Hi there! My name is Shannon Hess and I am a postgrad student at The University of Glasgow.  I am currently getting my master’s in museum studies. I am from St. Louis, Missouri.  Back home, I received my bachelors at the University of Missouri in Public History. I first visited Summerlee back in January of 2019 for a class trip. I really enjoyed the tour we were given and that is what inspired me to do my project report for my dissertation here.

I got to explore the museum’s collection to figure out what I wanted to write a story about for the website. I found a tea set in the collection, what made it stand out to me was that it was used as a teaching aid for young school girls. I found it fascinating that there was a class dedicated to the proper ways to serve and pour tea in school.  That’s when I decided to do a post on the education differences between boys and girls.

There were no photos of the tea set, so I got to go into the store with Michael, the Assistant Curator and search it out. While looking around we found desks used from about the time period I was researching and the over six foot Michael decided it was a good idea to take the desks off the shelf, into the narrow isle and crawl under them to look for graffiti. Crawling under and around these child size desks was quite a task, but we did manage to find a funny carving of an Elvis-like face drawn into one of them!

What I fell in love with when first visiting was the village of houses and the coal mine. You can take the only working trolley (tramline) in Scotland to get there.

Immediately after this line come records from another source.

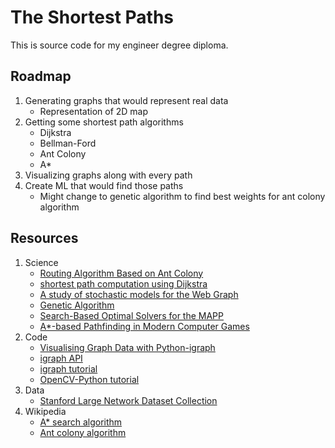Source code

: # The Shortest Paths

This is source code for my engineer degree diploma. 


## Roadmap
 1. Generating graphs that would represent real data
    - Representation of 2D map
 2. Getting some shortest path algorithms
    - Dijkstra
    - Bellman-Ford
    - Ant Colony
    - A* 
 3. Visualizing graphs along with every path 
 4. Create ML that would find those paths
    - Might change to genetic algorithm to find best weights for ant colony algorithm

## Resources
1. Science
    - [Routing Algorithm Based on Ant Colony](https://ieeexplore.ieee.org/abstract/document/7862755)
    - [shortest path computation using Dijkstra](https://ieeexplore.ieee.org/abstract/document/8073641)
    - [A study of stochastic models for the Web Graph](http://www.cs.unibo.it/babaoglu/courses/cas04-05/papers/web-graph.pdf)
    - [Genetic Algorithm](http://datajobstest.com/data-science-repo/Genetic-Algorithm-Guide-[Tom-Mathew].pdf)
    - [Search-Based Optimal Solvers for the MAPP](https://www.aaai.org/ocs/index.php/SOCS/SOCS17/paper/viewFile/15781/15053)
    - [A*-based Pathfinding in Modern Computer Games](https://www.researchgate.net/profile/Xiao-Cui-12/publication/267809499_A-based_Pathfinding_in_Modern_Computer_Games/links/54fd73740cf270426d125adc/A-based-Pathfinding-in-Modern-Computer-Games.pdf)
2. Code
    - [Visualising Graph Data with Python-igraph](https://towardsdatascience.com/visualising-graph-data-with-python-igraph-b3cc81a495cf)
    - [igraph API ](https://igraph.org/python/doc/api/)
    - [igraph tutorial](https://igraph.org/python/doc/tutorial/)
    - [OpenCV-Python tutorial](https://docs.opencv.org/3.4.15/d6/d00/tutorial_py_root.html)
3. Data
    - [Stanford Large Network Dataset Collection](https://snap.stanford.edu/data/)
4. Wikipedia
    - [A* search algorithm](https://en.wikipedia.org/wiki/A*_search_algorithm)
    - [Ant colony algorithm](https://en.wikipedia.org/wiki/Ant_colony_optimization_algorithms)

I loved being able to walk into the past and see a house set up the way people used to live. The house from the 60s? Just made me think of my mom. If she could have seen it, she would have been slapping me in excitement every time she recognised something she had during her childhood.  My mom does this thing when a song comes on where she bets me $5 if I can correctly guess the title and artist of songs she doesn’t think I’ve ever heard of.  It took her awhile to catch on to me cheating by using my smartphone to figure out the answers.  I now know her go-to songs and am no longer allowed to play the game. But my 15 year old sister gets asked, and some of those songs are playing in one of the houses.

 

I also loved the Wee Sweetie Shop in the village.  It was the inspiration for my educational post on the history of sugar in Scotland. There you can buy sweets the way they were made 100 years ago and they are displayed the way they used to be as well.  It is very cute and even has the locally made Lee’s candy bars available.

My favorite section of Summerlee is the coal mine. I love that it is actually built into the ground and how you go through it almost complete darkness. The authenticity really impacted me and made me realise the hardships miners faced and how awful of a life they had. I’m not even sure I would call it a life. It is no wonder people took to drinking. Now Coatbridge is one of the largest consumers of Buckfast.

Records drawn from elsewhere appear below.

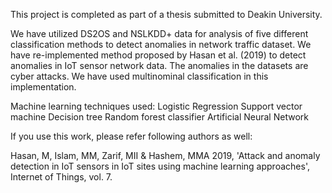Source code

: This project is completed as part of a thesis submitted to Deakin University.

We have utilized DS2OS and NSLKDD+ data for analysis of five different classification methods to detect anomalies in network traffic dataset. We have re-implemented method proposed by Hasan et al. (2019) to detect anomalies in IoT sensor network data. The anomalies in the datasets are cyber attacks. We have used multinominal classification in this implementation.
 
Machine learning techniques used:
Logistic Regression
Support vector machine
Decision tree
Random forest classifier
Artificial Neural Network

If you use this work, please refer following authors as well:

Hasan, M, Islam, MM, Zarif, MII & Hashem, MMA 2019, 'Attack and anomaly detection in IoT sensors in IoT sites using machine learning approaches', Internet of Things, vol. 7.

Summerlee put a lot of thought and time into designing this section of the museum. It is easy to distance yourself from history when it is behind glass. Through this village and mine you are able to fully immerse yourself into the story Summerlee is telling.  It transports you to a simpler yet more difficult time and makes you appreciate what you have today.

About the Author:
Shannon is 24 years old and from St. Louis, Missouri. She travelled over to Scotland to get her master’s degree at The University of Glasgow in Museum Studies. History has always been a passion of hers as her parents constantly took her to museums and let her watch war movies at a young age. She has worked at the St. Louis History Museum and assisted at Soldiers Memorial, and is hoping to one day work at the Smithsonian.